A tragédia em Petrópolis após as intensas chuvas no dia 15 de fevereiro levantaram uma questão que há muito tempo deveria ter sido resolvida: o imposto que os descendentes da antiga família real recebem até hoje da cidade.
O chamado laudêmio consiste em uma taxa de 2,5% sobre todas as transações imobiliárias em determinadas regiões de Petrópolis. Ainda hoje, mais de um século após o fim da monarquia e o estabelecimento da República no Brasil, os herdeiros da extinta monarquia ainda recebem esse imposto.
O debate se acentuou com a carta de um dos descendentes, Bertrand de Orleans e Bragança, intitulando-se “príncipe” e oferecendo suas orações ao povo de Petrópolis. Seguiram-se declarações de outros herdeiros, o que gerou o inevitável debate sobre a taxa e por que em lugar de declarações demagógicas e vazias, os tais herdeiros não revertiam a taxa que recebem para ajudar o município e as famílias atingidas. Alguns ignoraram os questionamentos, enquanto outros tiraram o corpo fora, alegando não receber o tal imposto.
O laudêmio é uma sobrevivência da Idade Média, quando se instituiu o conceito dos dois domínios, do senhorio direto e o domínio útil do particular. Assim, aquele que utilizava de fato a terra era obrigado a pagar uma taxa eternamente ao dono direto. Isso ainda acontece no Brasil em diversas regiões do país, com taxas as mais variadas, concedidas à Marinha, à Igreja Católica e aos descendentes da família real.
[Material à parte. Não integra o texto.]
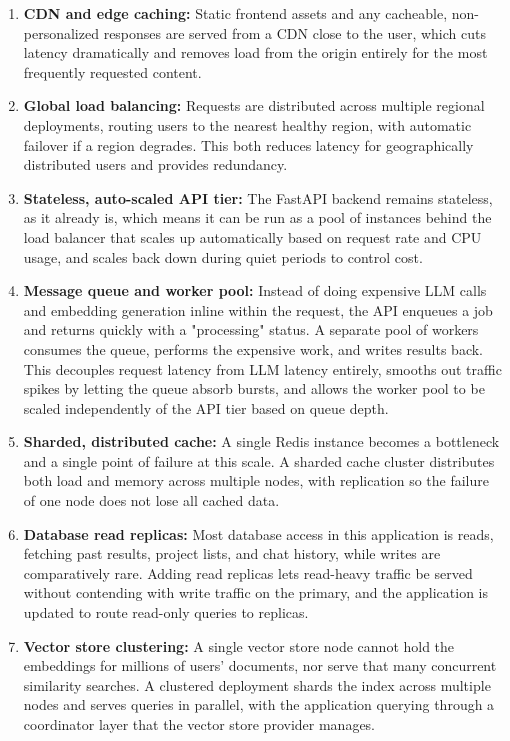 \documentclass[11pt,a4paper]{report}
\begin{document}
\begin{enumerate}[leftmargin=*]
\item \textbf{CDN and edge caching:} Static frontend assets and any cacheable, non-personalized responses are served from a CDN close to the user, which cuts latency dramatically and removes load from the origin entirely for the most frequently requested content.

\item \textbf{Global load balancing:} Requests are distributed across multiple regional deployments, routing users to the nearest healthy region, with automatic failover if a region degrades. This both reduces latency for geographically distributed users and provides redundancy.

\item \textbf{Stateless, auto-scaled API tier:} The FastAPI backend remains stateless, as it already is, which means it can be run as a pool of instances behind the load balancer that scales up automatically based on request rate and CPU usage, and scales back down during quiet periods to control cost.

\item \textbf{Message queue and worker pool:} Instead of doing expensive LLM calls and embedding generation inline within the request, the API enqueues a job and returns quickly with a "processing" status. A separate pool of workers consumes the queue, performs the expensive work, and writes results back. This decouples request latency from LLM latency entirely, smooths out traffic spikes by letting the queue absorb bursts, and allows the worker pool to be scaled independently of the API tier based on queue depth.

\item \textbf{Sharded, distributed cache:} A single Redis instance becomes a bottleneck and a single point of failure at this scale. A sharded cache cluster distributes both load and memory across multiple nodes, with replication so the failure of one node does not lose all cached data.

\item \textbf{Database read replicas:} Most database access in this application is reads, fetching past results, project lists, and chat history, while writes are comparatively rare. Adding read replicas lets read-heavy traffic be served without contending with write traffic on the primary, and the application is updated to route read-only queries to replicas.

\item \textbf{Vector store clustering:} A single vector store node cannot hold the embeddings for millions of users' documents, nor serve that many concurrent similarity searches. A clustered deployment shards the index across multiple nodes and serves queries in parallel, with the application querying through a coordinator layer that the vector store provider manages.


\end{enumerate}
\end{document}
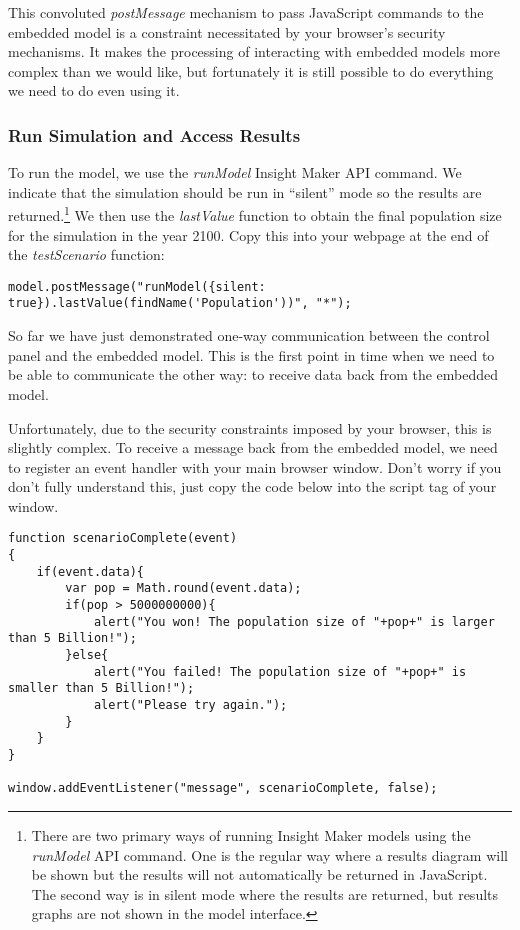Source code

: \documentclass[]{memoir}
\begin{document}
This convoluted \emph{postMessage} mechanism to pass JavaScript commands
to the embedded model is a constraint necessitated by your browser's
security mechanisms. It makes the processing of interacting with
embedded models more complex than we would like, but fortunately it is
still possible to do everything we need to do even using it.

\subsubsection{Run Simulation and Access Results}

To run the model, we use the \emph{runModel} Insight Maker API command.
We indicate that the simulation should be run in ``silent'' mode so the
results are returned.\footnote{There are two primary ways of running
  Insight Maker models using the \emph{runModel} API command. One is the
  regular way where a results diagram will be shown but the results will
  not automatically be returned in JavaScript. The second way is in
  silent mode where the results are returned, but results graphs are not
  shown in the model interface.} We then use the \emph{lastValue}
function to obtain the final population size for the simulation in the
year 2100. Copy this into your webpage at the end of the
\emph{testScenario} function:

\begin{lstlisting}
model.postMessage("runModel({silent: true}).lastValue(findName('Population'))", "*");
\end{lstlisting}

So far we have just demonstrated one-way communication between the
control panel and the embedded model. This is the first point in time
when we need to be able to communicate the other way: to receive data
back from the embedded model.

Unfortunately, due to the security constraints imposed by your browser,
this is slightly complex. To receive a message back from the embedded
model, we need to register an event handler with your main browser
window. Don't worry if you don't fully understand this, just copy the
code below into the script tag of your window.

\begin{lstlisting}
function scenarioComplete(event)
{
    if(event.data){
        var pop = Math.round(event.data);
        if(pop > 5000000000){
            alert("You won! The population size of "+pop+" is larger than 5 Billion!");
        }else{
            alert("You failed! The population size of "+pop+" is smaller than 5 Billion!");
            alert("Please try again.");
        }
    }
}

window.addEventListener("message", scenarioComplete, false);
\end{lstlisting}
\end{document}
Em Petrópolis, o imposto conhecido como “taxa do príncipe” incide sobre as transações imobiliárias e quem se negar a pagá-lo não tem direito à escritura definitiva do imóvel.
É absurdo que tais relações de propriedade continuem vigorando e que pessoas e instituições privilegiadas na época do Império continuem se beneficiando desses impostos mesmo após o fim da monarquia. Estima-se que mais de 8 bilhões de reais sejam desviados a eles.
Mesmo assim, pouco se fala do assunto. Ouve-se, por exemplo, muitas críticas ao fundo partidário ou ao fundo eleitoral. Mas estes, concorde-se ou não com a sua existência, beneficiam organizações políticas, fundamentais em um regime democrático. É por meio dos partidos que a população elege os que deveriam representá-los no Congresso ou no Executivo. Em tese, ele permitiria uma maior organização partidária e possibilitaria que a discussão política alcançasse parcelas maiores da população. O uso que se faz desse dinheiro na prática pode ser questionado, mas sua existência não se opõe à República ou à democracia. No entanto, esses fundos são alvo permanente de contestação.
Já essas taxas medievais, como laudêmio e o foro, vão diretamente a instituições particulares e indivíduos e servem apenas a seu próprio enriquecimento. Nem sequer é público o valor exato que eles recebem anualmente em razão de tais impostos. É revoltante que os herdeiros de uma monarquia derrubada e extinta continuem com tais privilégios, arrogando a si próprios os títulos de “príncipes”, “princesas” e “altezas”, como se os brasileiros fossem seus súditos. O povo já se libertou desse peso para o país e não pretende retroceder.